Il tasso d’interesse: la differenza tra TAN e TAEG



TAN E TAEG COSA SONO:


TAN: misura gli interessi da pagare annualmente per il prestito
TAEG: indica il costo del prestito comprensivo di tutte le spese

TAN o TAEG? Il prestito più conveniente è quello con il TAEG minore
TAN e TAEG rappresentano rispettivamente il Tasso Annuo Nominale e il Tasso Annuo Effettivo Globale d’interesse e sono due tra gli elementi costitutivi di un prestito − insieme al capitale finanziato, alla durata, alle rate e alle condizioni. Per chi stipula un finanziamento sono dei parametri molto importanti perché è proprio da questi, e in particolare dal TAEG, che si capisce quanto il prestito ci verrà a costare a conti fatti.

Il TAN: cos'è


Il TAN (Tasso Annuo Nominale), è il tasso di interesse che si applica a un finanziamento e rappresenta l'interesse annuo calcolato sul prestito, cioè la somma in più che va riconosciuta al finanziatore al termine dell'anno maturata sull’importo erogato.
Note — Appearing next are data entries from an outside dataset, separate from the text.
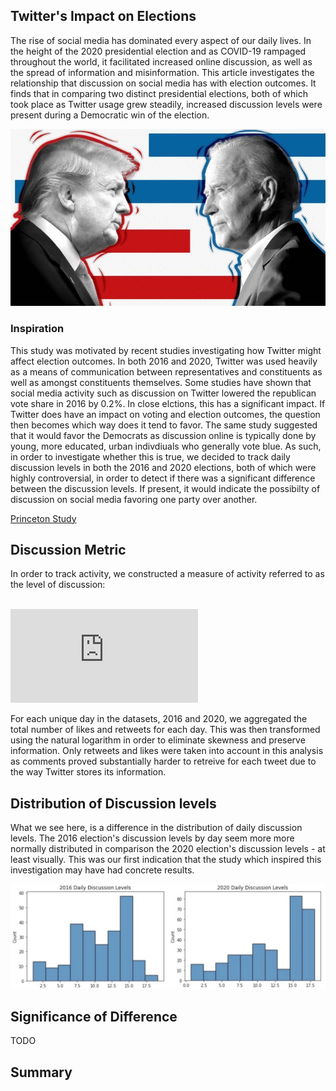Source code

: ## Twitter's Impact on Elections

The rise of social media has dominated every aspect of our daily lives. In the height of the 2020 presidential election and as COVID-19 rampaged throughout the world, it facilitated increased online discussion, as well as the spread of information and misinformation. This article investigates the relationship that discussion on social media has with election outcomes. It finds that in comparing two distinct presidential elections, both of which took place as Twitter usage grew steadily, increased discussion levels were present during a Democratic win of the election.

![Trump_Biden](biden_trump.jpeg)

### Inspiration

This study was motivated by recent studies investigating how Twitter might affect election outcomes. In both 2016 and 2020, Twitter was used heavily as a means of communication between representatives and constituents as well as amongst constituents themselves. Some studies have shown that social media activity such as discussion on Twitter lowered the republican vote share in 2016 by 0.2%. In close elctions, this has a significant impact. If Twitter does have an impact on voting and election outcomes, the question then becomes which way does it tend to favor. The same study suggested that it would favor the Democrats as discussion online is typically done by young, more educated, urban indivdiuals who generally vote blue. As such, in order to investigate whether this is true, we decided to track daily discussion levels in both the 2016 and 2020 elections, both of which were highly controversial, in order to detect if there was a significant difference between the discussion levels. If present, it would indicate the possibilty of discussion on social media favoring one party over another.

[Princeton Study](http://www.princeton.edu/~fujiwara/papers/Social_Media_and_Vote_Outcomes.pdf)

## Discussion Metric

In order to track activity, we constructed a measure of activity referred to as the level of discussion: <br>
<br>

![equation](https://latex.codecogs.com/gif.latex?d%20%3D%20ln%28rettweets%20&plus;%20likes%20&plus;%201%29)

For each unique day in the datasets, 2016 and 2020, we aggregated the total number of likes and retweets for each day. This was then transformed using the natural logarithm in order to eliminate skewness and preserve information. Only retweets and likes were taken into account in this analysis as comments proved substantially harder to retreive for each tweet due to the way Twitter stores its information.

## Distribution of Discussion levels

What we see here, is a difference in the distribution of daily discussion levels. The 2016 election's discussion levels by day seem more more normally distributed in comparison the 2020 election's discussion levels - at least visually. This was our first indication that the study which inspired this investigation may have had concrete results.

![2016_2020Discussion](disc_2016_2020.jpeg)

## Significance of Difference

TODO

## Summary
Il TAN è espresso in percentuale e rappresenta il tasso di interesse puro che viene applicato alla somma erogata ogni anno. Precisiamo però che nei normali piani di ammortamento di prestiti l'interesse non viene pagato in un’unica soluzione a fine anno, ma viene ripartito su ogni rata in scadenza. A tal proposito precisiamo che la quota dell’interesse applicata alla singola rata potrebbe anche variare in base al piano di ammortamento concordato con l’istituto di credito che ha erogato la somma.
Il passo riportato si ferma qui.